Demon Night by David C. Smith & Richard L Tierney

Author:David C. Smith & Richard L Tierney
Language: eng
Format: epub


PART II:

The Earth-folk

Woe unto this great city!—and would that even now I might see the pillar of fire that shall consume it!

For such pillars of fire must come before there cometh the Great Noontide. But this hath even its own time and fate.

—Nietzsche: Thus Spake Zarathustra

Chapter Eight

They were not dead, neither were they alive. Existing timelessly in that limbo reserved for demonic forces trapped upon the earth, man-conjured or god-sent, the Earth-folk swelled and contracted invisibly, emotionlessly, inhumanly. Not wind, yet they were invisible as the wind; not alive as humans know life, yet they had thoughts and intelligence of an unhuman sort.
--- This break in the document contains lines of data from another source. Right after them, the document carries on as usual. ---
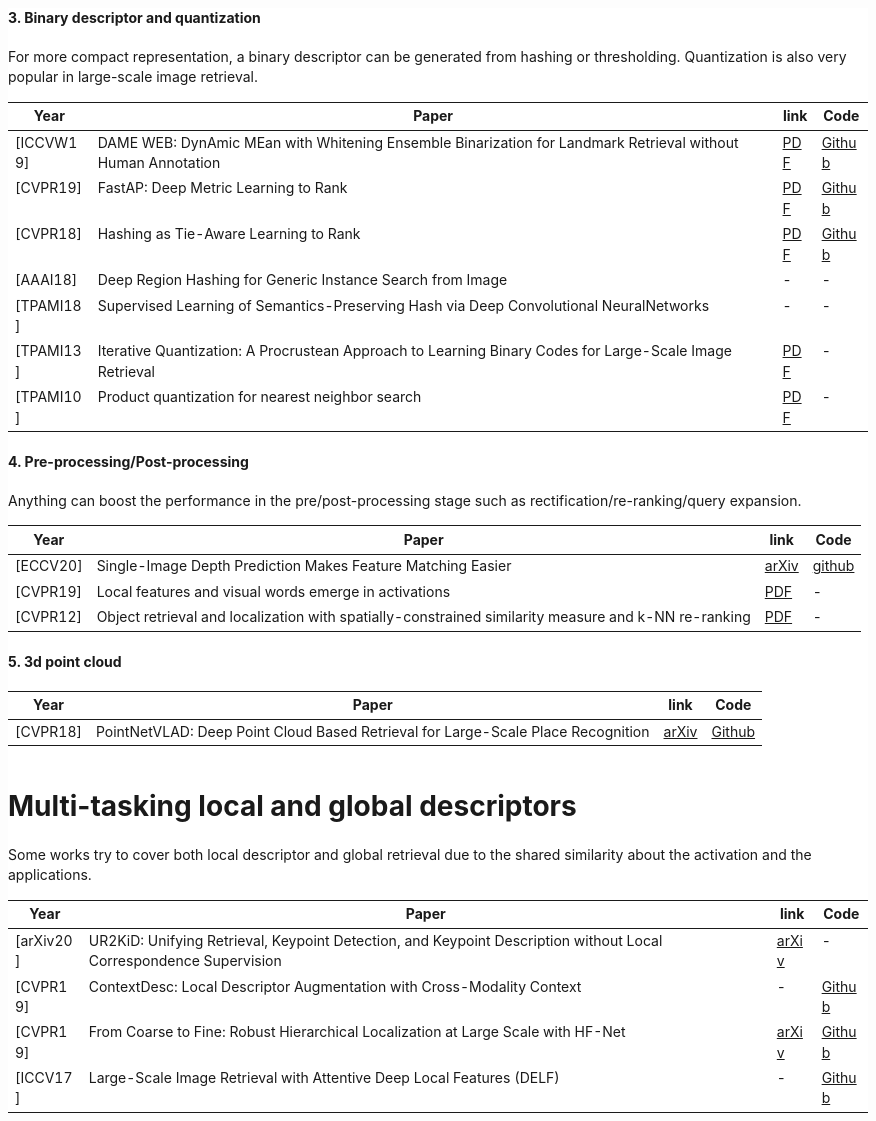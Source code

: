 #### 3. Binary descriptor and quantization
For more compact representation, a binary descriptor can be generated from hashing or thresholding. Quantization is also very popular in large-scale image retrieval.

| Year | Paper | link | Code |
| --- | --- | --- | --- |
| [ICCVW19] | DAME WEB: DynAmic MEan with Whitening Ensemble Binarization for Landmark Retrieval without Human Annotation | [PDF](http://openaccess.thecvf.com/content_ICCVW_2019/papers/CEFRL/Yang_DAME_WEB_DynAmic_MEan_with_Whitening_Ensemble_Binarization_for_Landmark_ICCVW_2019_paper.pdf) | [Github](https://github.com/scape-research/DAME-WEB)|
|[CVPR19]|FastAP: Deep Metric Learning to Rank|[PDF](http://openaccess.thecvf.com/content_CVPR_2019/papers/Cakir_Deep_Metric_Learning_to_Rank_CVPR_2019_paper.pdf)|[Github](https://github.com/kunhe/FastAP-metric-learning)|
|[CVPR18]|Hashing as Tie-Aware Learning to Rank|[PDF](http://openaccess.thecvf.com/content_cvpr_2018/papers/He_Hashing_as_Tie-Aware_CVPR_2018_paper.pdf)|[Github](https://github.com/kunhe/TALR)|
|[AAAI18]| Deep Region Hashing for Generic Instance Search from Image| - | - |
|[TPAMI18]| Supervised Learning of Semantics-Preserving Hash via Deep Convolutional NeuralNetworks |-|-|
|[TPAMI13]| Iterative Quantization: A Procrustean Approach to Learning Binary Codes for Large-Scale Image Retrieval|[PDF](http://refbase.cvc.uab.es/files/GLG2012b.pdf)|-|
|[TPAMI10]| Product quantization for nearest neighbor search  |[PDF](https://core.ac.uk/download/pdf/48207765.pdf)|  -  |


#### 4. Pre-processing/Post-processing
Anything can boost the performance in the pre/post-processing stage such as rectification/re-ranking/query expansion.

| Year | Paper | link | Code |
| --- | --- | --- | --- |
|[ECCV20]|Single-Image Depth Prediction Makes Feature Matching Easier|[arXiv](https://arxiv.org/abs/2008.09497)|[github](https://github.com/nianticlabs/rectified-features)|
| [CVPR19] | Local features and visual words emerge in activations |[PDF](https://zpascal.net/cvpr2019/Simeoni_Local_Features_and_Visual_Words_Emerge_in_Activations_CVPR_2019_paper.pdf) | -  |
|[CVPR12]|Object retrieval and localization with spatially-constrained similarity measure and k-NN re-ranking|[PDF](https://www.researchgate.net/profile/Jonathan_Brandt/publication/261168759_Object_retrieval_and_localization_with_spatially-constrained_similarity_measure_and_k-NN_re-ranking/links/5613d2c608ae983c1b4019d7.pdf)|-|

#### 5. 3d point cloud

| Year | Paper | link | Code |
| --- | --- | --- | --- |
|[CVPR18]|PointNetVLAD: Deep Point Cloud Based Retrieval for Large-Scale Place Recognition|[arXiv](https://arxiv.org/abs/1804.03492)|[Github](https://github.com/mikacuy/pointnetvlad)|


# Multi-tasking local and global descriptors
Some works try to cover both local descriptor and global retrieval due to the shared similarity about the activation and the applications.

| Year | Paper | link | Code |
| --- | --- | --- | --- |
|[arXiv20]|UR2KiD: Unifying Retrieval, Keypoint Detection, and Keypoint Description without Local Correspondence Supervision|[arXiv](https://arxiv.org/abs/2001.07252)|-|
| [CVPR19] | ContextDesc: Local Descriptor Augmentation with Cross-Modality Context | - |[Github](https://github.com/lzx551402/contextdesc)|
| [CVPR19] | From Coarse to Fine: Robust Hierarchical Localization at Large Scale with HF-Net  |   [arXiv](https://arxiv.org/pdf/1812.03506)  |  [Github](https://github.com/ethz-asl/hfnet)  |
|[ICCV17]| Large-Scale Image Retrieval with Attentive Deep Local Features (DELF)|-|[Github](https://github.com/tensorflow/models/tree/master/research/delf)|
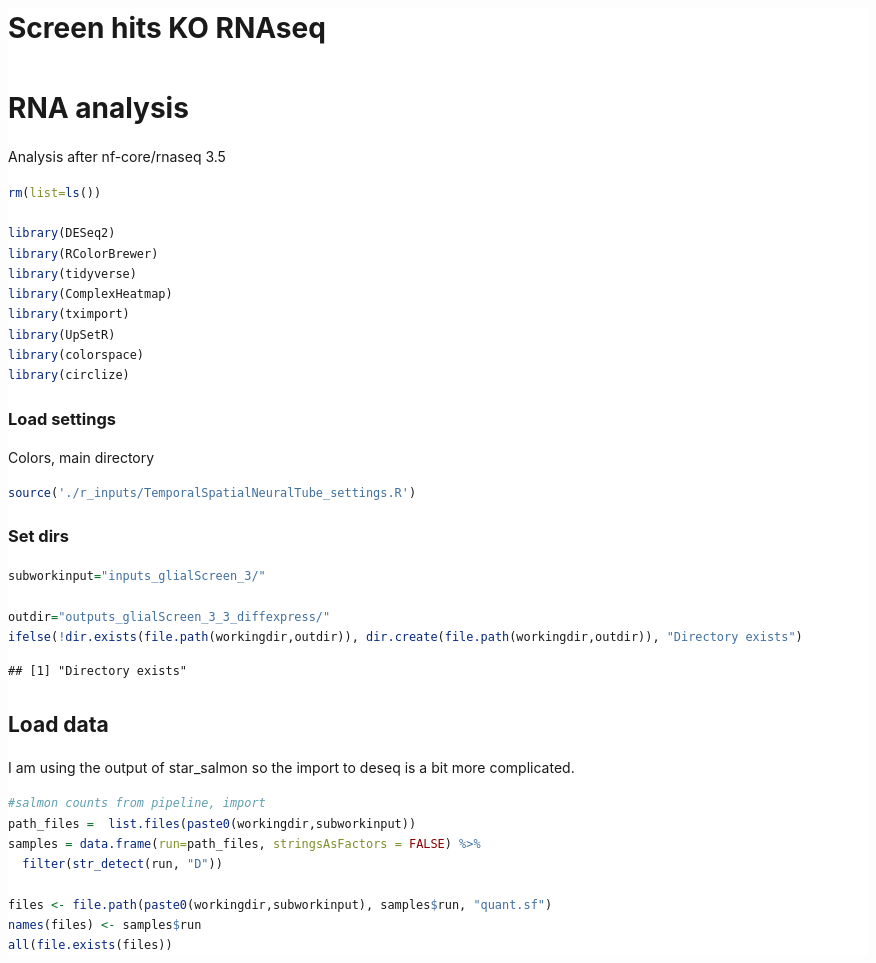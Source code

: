 Screen hits KO RNAseq
================

# RNA analysis

Analysis after nf-core/rnaseq 3.5

``` r
rm(list=ls())

library(DESeq2)
library(RColorBrewer)
library(tidyverse)
library(ComplexHeatmap)
library(tximport)
library(UpSetR)
library(colorspace)
library(circlize)
```

### Load settings

Colors, main directory

``` r
source('./r_inputs/TemporalSpatialNeuralTube_settings.R')
```

### Set dirs

``` r
subworkinput="inputs_glialScreen_3/"

outdir="outputs_glialScreen_3_3_diffexpress/"
ifelse(!dir.exists(file.path(workingdir,outdir)), dir.create(file.path(workingdir,outdir)), "Directory exists")
```

    ## [1] "Directory exists"

## Load data

I am using the output of star_salmon so the import to deseq is a bit
more complicated.

``` r
#salmon counts from pipeline, import
path_files =  list.files(paste0(workingdir,subworkinput)) 
samples = data.frame(run=path_files, stringsAsFactors = FALSE) %>%
  filter(str_detect(run, "D"))

files <- file.path(paste0(workingdir,subworkinput), samples$run, "quant.sf")
names(files) <- samples$run
all(file.exists(files))
```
In a vacuum between one form of being and another they existed, waiting for the summons of the moon and the stars, the planets and the sacrifice and the Name…
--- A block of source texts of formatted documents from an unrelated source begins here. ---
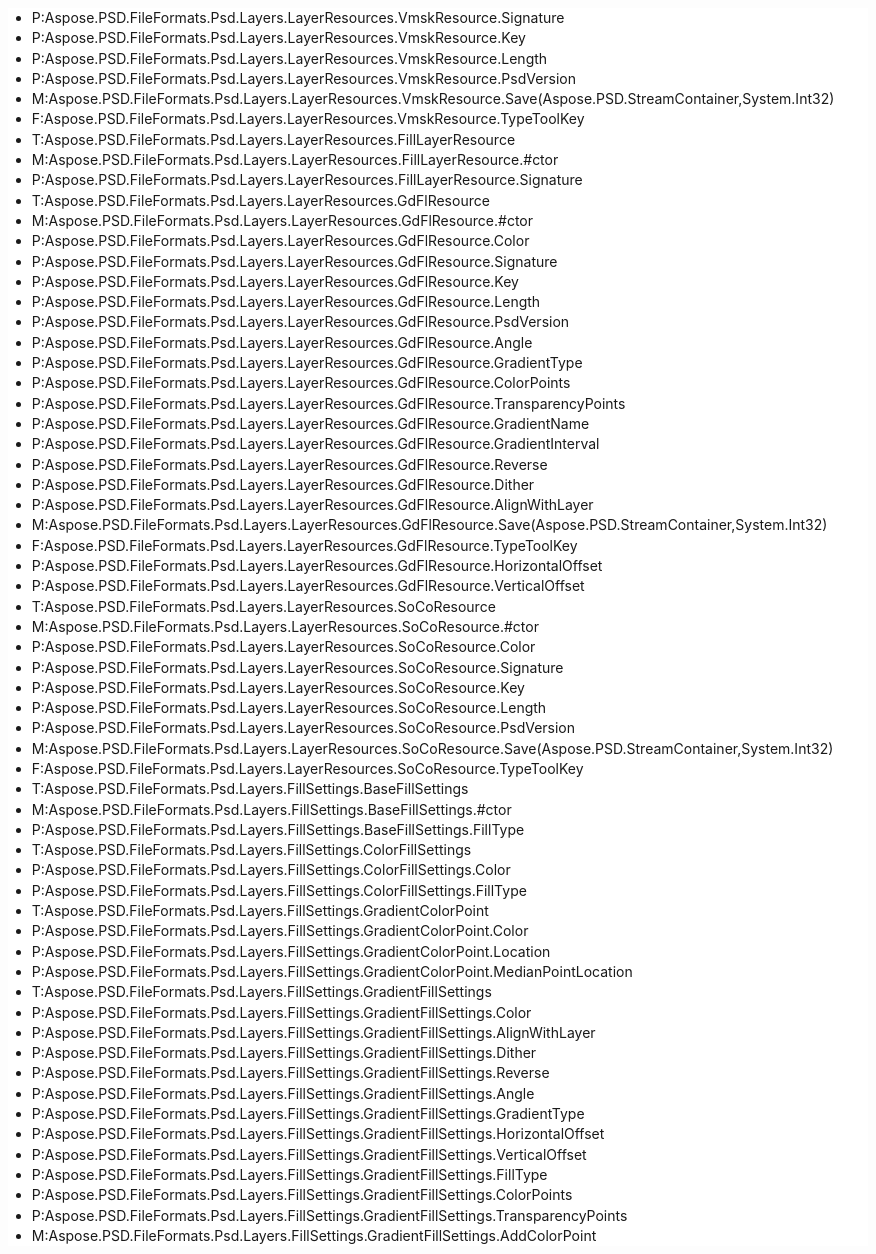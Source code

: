 - P:Aspose.PSD.FileFormats.Psd.Layers.LayerResources.VmskResource.Signature
- P:Aspose.PSD.FileFormats.Psd.Layers.LayerResources.VmskResource.Key
- P:Aspose.PSD.FileFormats.Psd.Layers.LayerResources.VmskResource.Length
- P:Aspose.PSD.FileFormats.Psd.Layers.LayerResources.VmskResource.PsdVersion
- M:Aspose.PSD.FileFormats.Psd.Layers.LayerResources.VmskResource.Save(Aspose.PSD.StreamContainer,System.Int32)
- F:Aspose.PSD.FileFormats.Psd.Layers.LayerResources.VmskResource.TypeToolKey
- T:Aspose.PSD.FileFormats.Psd.Layers.LayerResources.FillLayerResource
- M:Aspose.PSD.FileFormats.Psd.Layers.LayerResources.FillLayerResource.#ctor
- P:Aspose.PSD.FileFormats.Psd.Layers.LayerResources.FillLayerResource.Signature
- T:Aspose.PSD.FileFormats.Psd.Layers.LayerResources.GdFlResource
- M:Aspose.PSD.FileFormats.Psd.Layers.LayerResources.GdFlResource.#ctor
- P:Aspose.PSD.FileFormats.Psd.Layers.LayerResources.GdFlResource.Color
- P:Aspose.PSD.FileFormats.Psd.Layers.LayerResources.GdFlResource.Signature
- P:Aspose.PSD.FileFormats.Psd.Layers.LayerResources.GdFlResource.Key
- P:Aspose.PSD.FileFormats.Psd.Layers.LayerResources.GdFlResource.Length
- P:Aspose.PSD.FileFormats.Psd.Layers.LayerResources.GdFlResource.PsdVersion
- P:Aspose.PSD.FileFormats.Psd.Layers.LayerResources.GdFlResource.Angle
- P:Aspose.PSD.FileFormats.Psd.Layers.LayerResources.GdFlResource.GradientType
- P:Aspose.PSD.FileFormats.Psd.Layers.LayerResources.GdFlResource.ColorPoints
- P:Aspose.PSD.FileFormats.Psd.Layers.LayerResources.GdFlResource.TransparencyPoints
- P:Aspose.PSD.FileFormats.Psd.Layers.LayerResources.GdFlResource.GradientName
- P:Aspose.PSD.FileFormats.Psd.Layers.LayerResources.GdFlResource.GradientInterval
- P:Aspose.PSD.FileFormats.Psd.Layers.LayerResources.GdFlResource.Reverse
- P:Aspose.PSD.FileFormats.Psd.Layers.LayerResources.GdFlResource.Dither
- P:Aspose.PSD.FileFormats.Psd.Layers.LayerResources.GdFlResource.AlignWithLayer
- M:Aspose.PSD.FileFormats.Psd.Layers.LayerResources.GdFlResource.Save(Aspose.PSD.StreamContainer,System.Int32)
- F:Aspose.PSD.FileFormats.Psd.Layers.LayerResources.GdFlResource.TypeToolKey
- P:Aspose.PSD.FileFormats.Psd.Layers.LayerResources.GdFlResource.HorizontalOffset
- P:Aspose.PSD.FileFormats.Psd.Layers.LayerResources.GdFlResource.VerticalOffset
- T:Aspose.PSD.FileFormats.Psd.Layers.LayerResources.SoCoResource
- M:Aspose.PSD.FileFormats.Psd.Layers.LayerResources.SoCoResource.#ctor
- P:Aspose.PSD.FileFormats.Psd.Layers.LayerResources.SoCoResource.Color
- P:Aspose.PSD.FileFormats.Psd.Layers.LayerResources.SoCoResource.Signature
- P:Aspose.PSD.FileFormats.Psd.Layers.LayerResources.SoCoResource.Key
- P:Aspose.PSD.FileFormats.Psd.Layers.LayerResources.SoCoResource.Length
- P:Aspose.PSD.FileFormats.Psd.Layers.LayerResources.SoCoResource.PsdVersion
- M:Aspose.PSD.FileFormats.Psd.Layers.LayerResources.SoCoResource.Save(Aspose.PSD.StreamContainer,System.Int32)
- F:Aspose.PSD.FileFormats.Psd.Layers.LayerResources.SoCoResource.TypeToolKey
- T:Aspose.PSD.FileFormats.Psd.Layers.FillSettings.BaseFillSettings
- M:Aspose.PSD.FileFormats.Psd.Layers.FillSettings.BaseFillSettings.#ctor
- P:Aspose.PSD.FileFormats.Psd.Layers.FillSettings.BaseFillSettings.FillType
- T:Aspose.PSD.FileFormats.Psd.Layers.FillSettings.ColorFillSettings
- P:Aspose.PSD.FileFormats.Psd.Layers.FillSettings.ColorFillSettings.Color
- P:Aspose.PSD.FileFormats.Psd.Layers.FillSettings.ColorFillSettings.FillType
- T:Aspose.PSD.FileFormats.Psd.Layers.FillSettings.GradientColorPoint
- P:Aspose.PSD.FileFormats.Psd.Layers.FillSettings.GradientColorPoint.Color
- P:Aspose.PSD.FileFormats.Psd.Layers.FillSettings.GradientColorPoint.Location
- P:Aspose.PSD.FileFormats.Psd.Layers.FillSettings.GradientColorPoint.MedianPointLocation
- T:Aspose.PSD.FileFormats.Psd.Layers.FillSettings.GradientFillSettings
- P:Aspose.PSD.FileFormats.Psd.Layers.FillSettings.GradientFillSettings.Color
- P:Aspose.PSD.FileFormats.Psd.Layers.FillSettings.GradientFillSettings.AlignWithLayer
- P:Aspose.PSD.FileFormats.Psd.Layers.FillSettings.GradientFillSettings.Dither
- P:Aspose.PSD.FileFormats.Psd.Layers.FillSettings.GradientFillSettings.Reverse
- P:Aspose.PSD.FileFormats.Psd.Layers.FillSettings.GradientFillSettings.Angle
- P:Aspose.PSD.FileFormats.Psd.Layers.FillSettings.GradientFillSettings.GradientType
- P:Aspose.PSD.FileFormats.Psd.Layers.FillSettings.GradientFillSettings.HorizontalOffset
- P:Aspose.PSD.FileFormats.Psd.Layers.FillSettings.GradientFillSettings.VerticalOffset
- P:Aspose.PSD.FileFormats.Psd.Layers.FillSettings.GradientFillSettings.FillType
- P:Aspose.PSD.FileFormats.Psd.Layers.FillSettings.GradientFillSettings.ColorPoints
- P:Aspose.PSD.FileFormats.Psd.Layers.FillSettings.GradientFillSettings.TransparencyPoints
- M:Aspose.PSD.FileFormats.Psd.Layers.FillSettings.GradientFillSettings.AddColorPoint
We exist—ageless, fleshless, unchanging, without voices or hands or faces. Our thoughts move like the wind, but we are not wind. We hunger—we await the time to devour. We do not hunger forever—we await the time of the Moon and the Feasting…

Saureb sensed them as he paced thoughtfully in his chamber within the mountainside, while Sonja and Tiamu slumbered in the outer cavern. Blue incenses curled about him from bronze tripods, reflecting murkily in the silver mirror that hung from the rock wall.
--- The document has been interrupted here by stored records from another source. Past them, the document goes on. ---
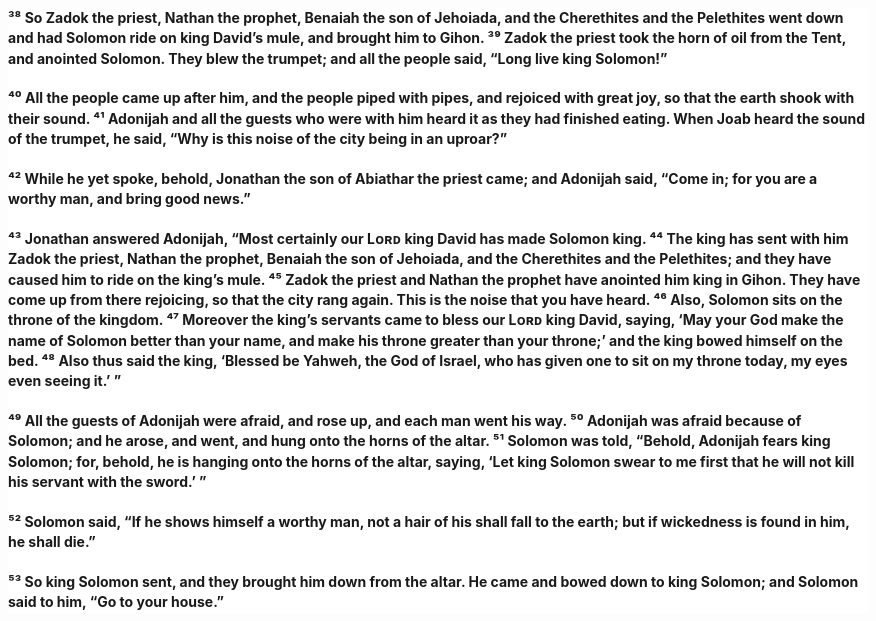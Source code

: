 
#### ³⁸ So Zadok the priest, Nathan the prophet, Benaiah the son of Jehoiada, and the Cherethites and the Pelethites went down and had Solomon ride on king David’s mule, and brought him to Gihon. ³⁹ Zadok the priest took the horn of oil from the Tent, and anointed Solomon. They blew the trumpet; and all the people said, “Long live king Solomon!” 


#### ⁴⁰ All the people came up after him, and the people piped with pipes, and rejoiced with great joy, so that the earth shook with their sound. ⁴¹ Adonijah and all the guests who were with him heard it as they had finished eating. When Joab heard the sound of the trumpet, he said, “Why is this noise of the city being in an uproar?” 


#### ⁴² While he yet spoke, behold, Jonathan the son of Abiathar the priest came; and Adonijah said, “Come in; for you are a worthy man, and bring good news.” 


#### ⁴³ Jonathan answered Adonijah, “Most certainly our Lᴏʀᴅ king David has made Solomon king. ⁴⁴ The king has sent with him Zadok the priest, Nathan the prophet, Benaiah the son of Jehoiada, and the Cherethites and the Pelethites; and they have caused him to ride on the king’s mule. ⁴⁵ Zadok the priest and Nathan the prophet have anointed him king in Gihon. They have come up from there rejoicing, so that the city rang again. This is the noise that you have heard. ⁴⁶ Also, Solomon sits on the throne of the kingdom. ⁴⁷ Moreover the king’s servants came to bless our Lᴏʀᴅ king David, saying, ‘May your God make the name of Solomon better than your name, and make his throne greater than your throne;’ and the king bowed himself on the bed. ⁴⁸ Also thus said the king, ‘Blessed be Yahweh, the God of Israel, who has given one to sit on my throne today, my eyes even seeing it.’ ” 


#### ⁴⁹ All the guests of Adonijah were afraid, and rose up, and each man went his way. ⁵⁰ Adonijah was afraid because of Solomon; and he arose, and went, and hung onto the horns of the altar. ⁵¹ Solomon was told, “Behold, Adonijah fears king Solomon; for, behold, he is hanging onto the horns of the altar, saying, ‘Let king Solomon swear to me first that he will not kill his servant with the sword.’ ” 


#### ⁵² Solomon said, “If he shows himself a worthy man, not a hair of his shall fall to the earth; but if wickedness is found in him, he shall die.” 


#### ⁵³ So king Solomon sent, and they brought him down from the altar. He came and bowed down to king Solomon; and Solomon said to him, “Go to your house.”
He could feel the existence and the waiting of the Earthfolk because he was their keeper, could sense their subtle unliving vibrations because he was a master of arcane arts. He knew that the darkness before dawn holds more truth than either the broad daylight or the blackness of night; he knew that sometimes living men were phantoms, and dreams more real than men imagined. The pulsing life of rain he could sense, as well, and the breathing of flowers, the sounds of eroding rocks, the voices of growing trees and their shrieks when harmed by men. He understood, too, how the Earthfolk, and all demonic things, could wait out the aeons alive yet not alive.

“Hark to them, O Zarutha!” exclaimed Saureb suddenly, a strange anguish in his face. “Can you hear me, even as I can hear the Folk stirring in the stone and the air? Would that it could be so, and that you could answer, for I have need of your great wisdom.

“Sometimes in my loneliness I weep, O Zarutha, because I am trapped by my humanity and know that even mine will be a human death. O you who came to hate man because you loved life, how were you able to laugh and dance, knowing that man is the worm gnawing at the corpse of earth? Not all of your great wisdom did you teach me, O Zarutha!”

Only silence answered Saureb’s outburst—that and the soundless stirrings in the stone and the air.

Alive but not alive…

“O Zarutha, the time has come for magic,” said Saureb into the murky mirror, “even as you foresaw. Would that I were like the warrior who handles his sword and does not question the sword’s existence; for I handle my magic—but question it always.